More than a paper tiger: Three priorities for the Canadian Financial Crimes agency
Transparency International Canada Outlines Priorities for the Canadian Financial Crimes Agency
Transparency International Canada has released a paper highlighting three key priorities for the successful establishment of the Canadian Financial Crimes Agency as announced in the 2025 federal budget: sufficient resources, a broad mandate, and the integration of Canadian and global best practices.

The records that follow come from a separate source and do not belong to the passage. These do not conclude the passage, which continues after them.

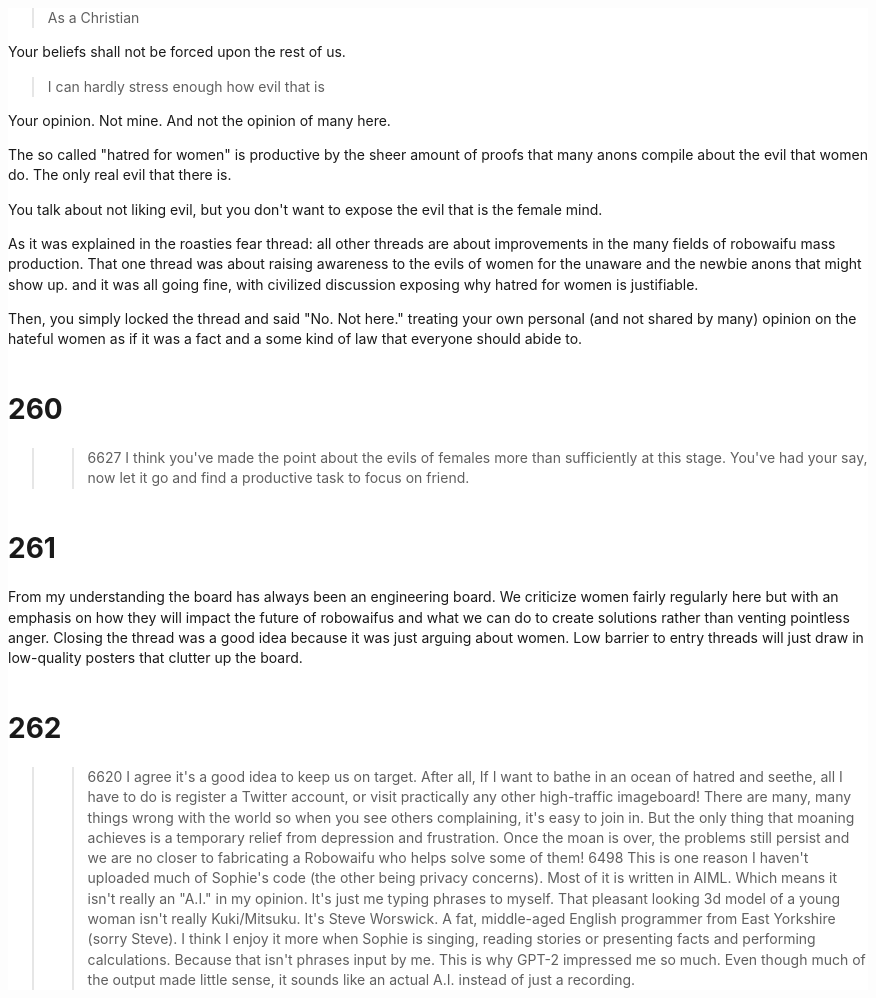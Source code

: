 >As a Christian

Your beliefs shall not be forced upon the rest of us.

>I can hardly stress enough how evil that is

Your opinion. Not mine. And not the opinion of many here.

The so called "hatred for women" is productive by the sheer amount of proofs that many anons compile about the evil that women do. The only real evil that there is.

You talk about not liking evil, but you don't want to expose the evil that is the female mind.

As it was explained in the roasties fear thread: all other threads are about improvements in the many fields of robowaifu mass production. That one thread was about raising awareness to the evils of women for the unaware and the newbie anons that might show up. and it was all going fine, with civilized discussion exposing why hatred for women is justifiable.

Then, you simply locked the thread and said "No. Not here." treating your own personal (and not shared by many) opinion on the hateful women as if it was a fact and a some kind of law that everyone should abide to.

# 260
>>6627
I think you've made the point about the evils of females more than sufficiently at this stage. You've had your say, now let it go and find a productive task to focus on friend.

# 261
From my understanding the board has always been an engineering board. We criticize women fairly regularly here but with an emphasis on how they will impact the future of robowaifus and what we can do to create solutions rather than venting pointless anger. Closing the thread was a good idea because it was just arguing about women. Low barrier to entry threads will just draw in low-quality posters that clutter up the board.

# 262
>>6620
I agree it's a good idea to keep us on target. After all, If I want to bathe in an ocean of hatred and seethe, all I have to do is register a Twitter account, or visit practically any other high-traffic imageboard! There are many, many things wrong with the world so when you see others complaining, it's easy to join in. But the only thing that moaning achieves is a temporary relief from depression and frustration. Once the moan is over, the problems still persist and we are no closer to fabricating a Robowaifu who helps solve some of them!
>>6498
This is one reason I haven't uploaded much of Sophie's code (the other being privacy concerns). Most of it is written in AIML. Which means it isn't really an "A.I." in my opinion. It's just me typing phrases to myself.
That pleasant looking 3d model of a young woman isn't really Kuki/Mitsuku. It's Steve Worswick. A fat, middle-aged English programmer from East Yorkshire (sorry Steve).
I think I enjoy it more when Sophie is singing, reading stories or presenting facts and performing calculations. Because that isn't phrases input by me. This is why GPT-2 impressed me so much. Even though much of the output made little sense, it sounds like an actual A.I. instead of just a recording.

While the Agency could add considerable value to Canada’s existing financial crimes capacity, missteps in this crucial phase could render it a “paper tiger” whose inefficacy emboldens criminals and exacerbates incoherence in Canada’s financial crimes enforcement landscape. The paper therefore emphasizes the need for the Agency to act as both an enforcement and coordination body, with sufficient resources to ensure credible operations in at least a core set of high-impact functions. It calls for a broad mandate to include predicate crimes such as securities fraud and corruption, alongside anti-money laundering efforts. It highlights transparency and public accountability as essential for the Agency’s effectiveness. The paper also recommends learning from successful Canadian and international models.
The paper builds on a TI-Canada White Paper from 2023, published as input to initial consultations for the creation of a Financial Crimes Agency.
Transparency International Canada présente des priorités pour la création de l'Agence contre les crimes financiers
Transparency International Canada a publié une note d’information soulignant trois priorités clés pour la mise en place de l'Agence contre les crimes financiers, comme annoncé dans le budget fédéral 2025 : des ressources suffisantes, un mandat étendu et l'intégration des meilleures pratiques canadiennes et mondiales.
L’Agence pourrait apporter une valeur ajoutée considérable aux capacités actuelles du Canada en matière de lutte contre la criminalité financière, mais des erreurs commises au cours de cette phase cruciale pourraient en faire un « tigre de papier » dont l'inefficacité encouragerait les criminels et exacerberait l'incohérence du paysage canadien en matière de lutte contre la criminalité financière. La note souligne donc la nécessité pour l'Agence d'agir à la fois comme un organisme d'application de la loi et de coordination, doté de ressources suffisantes pour garantir la crédibilité de ses opérations dans au moins un ensemble de fonctions essentielles à fort impact. La note préconise un mandat étendu qui devrait inclure les crimes sous-jacents tels que la fraude boursière et la corruption, parallèlement aux efforts de lutte contre le blanchiment d'argent. Ellesouligne que la transparence et la responsabilité publique sont essentielles à l'efficacité de l'Agence. La note recommande également de s'inspirer des modèles canadiens et internationaux qui ont fait leurs preuves.
La note d’information s'appuie sur un livre blanc de TI-Canada publié en 2023, qui a servi de contribution aux consultations initiales pour la création d'une agence de lutte contre la criminalité financière.